SCeQTL

SCeQTL is an R package that uses zero-inflated negative binomial regression to do eQTL analysis on single-cell data. It can distinguish two type of gene-expression differences among different genotype groups. It’s more suitable to use SCeQTL to identify eQTLs from single-cell data. It can also be used for finding gene expression variations associated with other grouping factors like cell lineages. Following is the detail information and usage of this program. You can also found them in READ.ME. R Packages is a book based around this workflow.

Authors

Hu Yue y-hu10@qq.com

Xi Xi xix19@mails.tsinghua.edu.cn

Installation

To install the developmental version from GitHub (recommended):

if(!require(devtools)) install.packages("devtools")
devtools::install_github("XuegongLab/SCeQTL")

To install from source package, you could download the R package from Mac and Linux version or Windows version and run the command in R:

install.packages(<source_code_file>, repos=NULL, type="source")

Requirement

Prerequisite(R-packages):

   qvalue
   ggplot2
   doParallel
   pscl(<=1.5.2)

Input:

SCeQTL takes two inputs: gene and snp.

The input gene is a scRNA-seq raw read counts matrix. The rows of the matrix are genes and columns are cells.

The other input snp is a genotype matrix, where each element should be 0/1/2 indicating three types of genotypes.
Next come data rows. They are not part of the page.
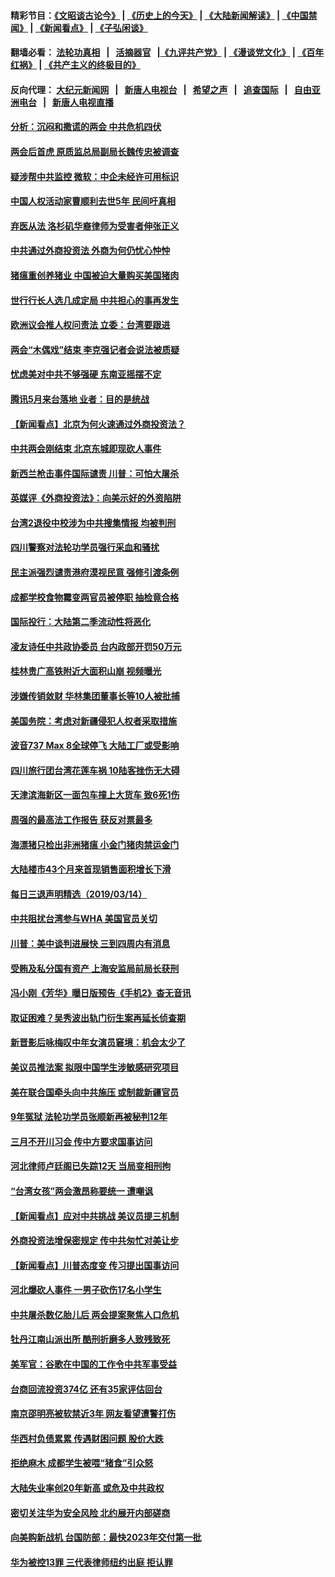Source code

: #### 精彩节目：[《文昭谈古论今》](http://134.209.198.168/wenzhao) | [《历史上的今天》](http://134.209.198.168/today-in-history) | [《大陆新闻解读》](http://134.209.198.168/ntdtv-comedy) | [《中国禁闻》](http://134.209.198.168/ntdtv-news) | [《新闻看点》](http://134.209.198.168/news-insight) | [《子弘闲谈》](http://134.209.198.168/zihongxiantan/) 

 #### 翻墙必看： [法轮功真相](http://134.209.198.168:10000/videos/truth.html) &nbsp;&nbsp;|&nbsp;&nbsp; [活摘器官](http://134.209.198.168:10000/videos/res/Organs/) &nbsp;&nbsp;|[《九评共产党》](http://134.209.198.168:10000/videos/jiuping) | [《漫谈党文化》](http://134.209.198.168:10000/videos/mtdwh) | [《百年红祸》](http://134.209.198.168:10000/videos/bnhh) | [《共产主义的终极目的》](http://134.209.198.168:10000/videos/res/zjmd) 

 #### 反向代理： [大纪元新闻网](http://134.209.198.168:10080/) &nbsp;&nbsp;|&nbsp;&nbsp; [新唐人电视台](http://134.209.198.168:8000/) &nbsp;&nbsp;|&nbsp;&nbsp; [希望之声](http://134.209.198.168:8200/) &nbsp;&nbsp;|&nbsp;&nbsp; [追查国际](http://134.209.198.168:10010/) &nbsp;&nbsp;|&nbsp;&nbsp; [自由亚洲电台](http://134.209.198.168:9800/) &nbsp;&nbsp;|&nbsp;&nbsp; [新唐人电视直播](http://134.209.198.168/) 

#### [分析：沉闷和撒谎的两会 中共危机四伏](../pages/nsc413/n11116375.md?t=03151836) 

#### [两会后首虎 原质监总局副局长魏传忠被调查](../pages/nsc413/n11116411.md?t=03151836) 

#### [疑涉帮中共监控 微软：中企未经许可用标识](../pages/nsc413/n11116319.md?t=03151836) 

#### [中国人权活动家曹顺利去世5年 民间吁真相](../pages/nsc413/n11116421.md?t=03151836) 

#### [弃医从法 洛杉矶华裔律师为受害者伸张正义](../pages/nsc413/n11115266.md?t=03151836) 

#### [中共通过外商投资法 外商为何仍忧心忡忡](../pages/nsc413/n11116297.md?t=03151836) 

#### [猪瘟重创养猪业 中国被迫大量购买美国猪肉](../pages/nsc413/n11116275.md?t=03151836) 

#### [世行行长人选几成定局 中共担心的事再发生](../pages/nsc413/n11116039.md?t=03151836) 

#### [欧洲议会推人权问责法 立委：台湾要跟进](../pages/nsc413/n11115966.md?t=03151836) 

#### [两会“木偶戏”结束 李克强记者会说法被质疑](../pages/nsc413/n11116205.md?t=03151836) 

#### [忧虑美对中共不够强硬 东南亚摇摆不定](../pages/nsc413/n11113733.md?t=03151836) 

#### [腾讯5月来台落地 业者：目的是统战](../pages/nsc413/n11115963.md?t=03151836) 

#### [【新闻看点】北京为何火速通过外商投资法？](../pages/nsc413/n11116196.md?t=03151836) 


#### [中共两会刚结束 北京东城即现砍人事件](../pages/nsc413/n11115919.md?t=03151836) 

#### [新西兰枪击事件国际谴责 川普：可怕大屠杀](../pages/nsc413/n11116066.md?t=03151836) 

#### [英媒评《外商投资法》：向美示好的外资陷阱](../pages/nsc413/n11115573.md?t=03151836) 

#### [台湾2退役中校涉为中共搜集情报 均被判刑](../pages/nsc413/n11115712.md?t=03151836) 

#### [四川警察对法轮功学员强行采血和骚扰](../pages/nsc413/n11110979.md?t=03151836) 

#### [民主派强烈谴责港府漠视民意 强修引渡条例](../pages/nsc413/n11115811.md?t=03151836) 

#### [成都学校食物霉变两官员被停职 抽检竟合格](../pages/nsc413/n11115746.md?t=03151836) 

#### [国际投行：大陆第二季流动性将恶化](../pages/nsc413/n11115492.md?t=03151836) 

#### [凌友诗任中共政协委员 台内政部开罚50万元](../pages/nsc413/n11114975.md?t=03151836) 

#### [桂林贵广高铁附近大面积山崩 视频曝光](../pages/nsc413/n11115403.md?t=03151836) 

#### [涉嫌传销敛财 华林集团董事长等10人被批捕](../pages/nsc413/n11115173.md?t=03151836) 

#### [美国务院：考虑对新疆侵犯人权者采取措施](../pages/nsc413/n11114644.md?t=03151836) 

#### [波音737 Max 8全球停飞 大陆工厂或受影响](../pages/nsc413/n11114924.md?t=03151836) 

#### [四川旅行团台湾花莲车祸 10陆客挫伤无大碍](../pages/nsc413/n11114914.md?t=03151836) 

#### [天津滨海新区一面包车撞上大货车 致6死1伤](../pages/nsc413/n11114842.md?t=03151836) 

#### [周强的最高法工作报告 获反对票最多](../pages/nsc413/n11114777.md?t=03151836) 

#### [海漂猪只检出非洲猪瘟 小金门猪肉禁运金门](../pages/nsc413/n11114834.md?t=03151836) 

#### [大陆楼市43个月来首现销售面积增长下滑](../pages/nsc413/n11114264.md?t=03151836) 

#### [每日三退声明精选（2019/03/14）](../pages/nsc413/n11114933.md?t=03151836) 

#### [中共阻扰台湾参与WHA 美国官员关切](../pages/nsc413/n11114668.md?t=03151836) 

#### [川普：美中谈判进展快 三到四周内有消息](../pages/nsc413/n11113884.md?t=03151836) 

#### [受贿及私分国有资产 上海安监局前局长获刑](../pages/nsc413/n11113936.md?t=03151836) 

#### [冯小刚《芳华》曝日版预告《手机2》杳无音讯](../pages/nsc413/n11113862.md?t=03151836) 

#### [取证困难？吴秀波出轨门衍生案再延长侦查期](../pages/nsc413/n11113679.md?t=03151836) 

#### [新晋影后咏梅叹中年女演员窘境：机会太少了](../pages/nsc413/n11111375.md?t=03151836) 

#### [美议员推法案 拟限中国学生涉敏感研究项目](../pages/nsc413/n11113614.md?t=03151836) 

#### [美在联合国牵头向中共施压 或制裁新疆官员](../pages/nsc413/n11113916.md?t=03151836) 

#### [9年冤狱 法轮功学员张顺新再被秘判12年](../pages/nsc413/n11113839.md?t=03151836) 

#### [三月不开川习会 传中方要求国事访问](../pages/nsc413/n11113391.md?t=03151836) 

#### [河北律师卢廷阁已失踪12天 当局变相刑拘](../pages/nsc413/n11113941.md?t=03151836) 

#### [“台湾女孩”两会激昂称要统一 遭嘲讽](../pages/nsc413/n11113764.md?t=03151836) 

#### [【新闻看点】应对中共挑战 美议员提三机制](../pages/nsc413/n11113410.md?t=03151836) 

#### [外商投资法增保密规定 传中共匆忙对美让步](../pages/nsc413/n11113882.md?t=03151836) 

#### [【新闻看点】川普态度变 传习提出国事访问](../pages/nsc413/n11113351.md?t=03151836) 

#### [河北爆砍人事件 一男子砍伤17名小学生](../pages/nsc413/n11113743.md?t=03151836) 

#### [中共屠杀数亿胎儿后 两会提案聚焦人口危机](../pages/nsc413/n11113782.md?t=03151836) 

#### [牡丹江南山派出所 酷刑折磨多人致残致死](../pages/nsc413/n11110541.md?t=03151836) 

#### [美军官：谷歌在中国的工作令中共军事受益](../pages/nsc413/n11113729.md?t=03151836) 

#### [台商回流投资374亿 还有35家评估回台](../pages/nsc413/n11111998.md?t=03151836) 

#### [南京邵明亮被软禁近3年 网友看望遭警打伤](../pages/nsc413/n11113440.md?t=03151836) 

#### [华西村负债累累 传遇财困问题 股价大跌](../pages/nsc413/n11113676.md?t=03151836) 

#### [拒绝麻木 成都学生被喂“猪食”引众怒](../pages/nsc413/n11113636.md?t=03151836) 

#### [大陆失业率创20年新高 或危及中共政权](../pages/nsc413/n11113473.md?t=03151836) 

#### [密切关注华为安全风险 北约展开内部磋商](../pages/nsc413/n11113653.md?t=03151836) 

#### [向美购新战机 台国防部：最快2023年交付第一批](../pages/nsc413/n11112829.md?t=03151836) 

#### [华为被控13罪 三代表律师纽约出庭 拒认罪](../pages/nsc413/n11113444.md?t=03151836)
The order of columns should be the same with gene.

TestData:

Users can load the test data in SCeQTL by

library(SCeQTL)
data(test)

The toy data gene in test is a scRNA-seq read counts matrix which has 151 genes (rows) and 1529 cells (columns).

dim(gene)
gene[1:6, 1:6]

The object snp in test is a matrix of genotype which has three levels and equal length to the column number of snp.

dim(snp)
snp[1:6, 1:6]

Usage

Here is an example to run SCeQTL with read counts matrix input:

# Load library and the test data for SCeQTL
library(SCeQTL)
data(test)

# check whether the non-zero part could fit negative binomial well
# This function may fail since It's possible that the random picked gene can't be fit to negative bionomial distribution, all zero value for example
checkdist(gene)

# normalize gene matrix using DEseq method
normalize(gene)

# Detecting the SCeQTL
result <- cal.pvalue(gene, snp)

# Picking one sample to visualize
check.sample(gene[1,], snp[1,])

Output

SCeQTL will output the p-value of each gene-snp pair. You could also get q-value by running cal.qvalue(gene, snp) instead of cal.pvalue(gene, snp).

SCeQTL::cal.qvalue(gene[1:10,], snp)

The result is like the picture below.

result

Then you may interested in the significant gene-snp pairs. You could stat and visualize it by check.sample. Here take the most significant pair for example.

SCeQTL::check.sample(gene["CDC5L",], snp[10, ])

Then you could get the statistic about the pair and a boxplot showing the relationship.

zero ratio of group 0 0.02004008 
zero ratio of group 1 0.006944444 
zero ratio of group 2 0 
mean of group 0:  286.8818 
mean of group 1:  302.4861 
mean of group 2:  318.8277 
non-zero part mean of group 0:  292.7485 
non-zero part mean of group 1:  304.6014 
non-zero part mean of group 2:  318.8277 
non-zero part standard error of group 0:  282.2443 
non-zero part standard error of group 1:  292.6688 
non-zero part standard error of group 2:  288.2995 

boxplot

Before run cal.qvalue, you may want to check whether the distribution fit the bionomial negative assumption well by checkdist

checkdist(gene)

A Q-Q plot will be shown. It will randomly pick some genes so you may get different kind of result.

QQplot

Help

Use the following code in R to get access to the help documentation for DEsingle:

# Documentation for checking and preparing gene expression dataset
?checkdist
?normalize
# Documentation for finding single cell eQTL
?cal.pvalue
?cal.qvalue
# Documentation for checking single gene-snp pair
?check.sample
# Documentation for TestData
?test
?snp
?group

You are also welcome to contact the author by email for help.

Code of conduct

Please note that the SCeQTL project is released with a Contributor Code of Conduct. By contributing to this project, you agree to abide by its terms.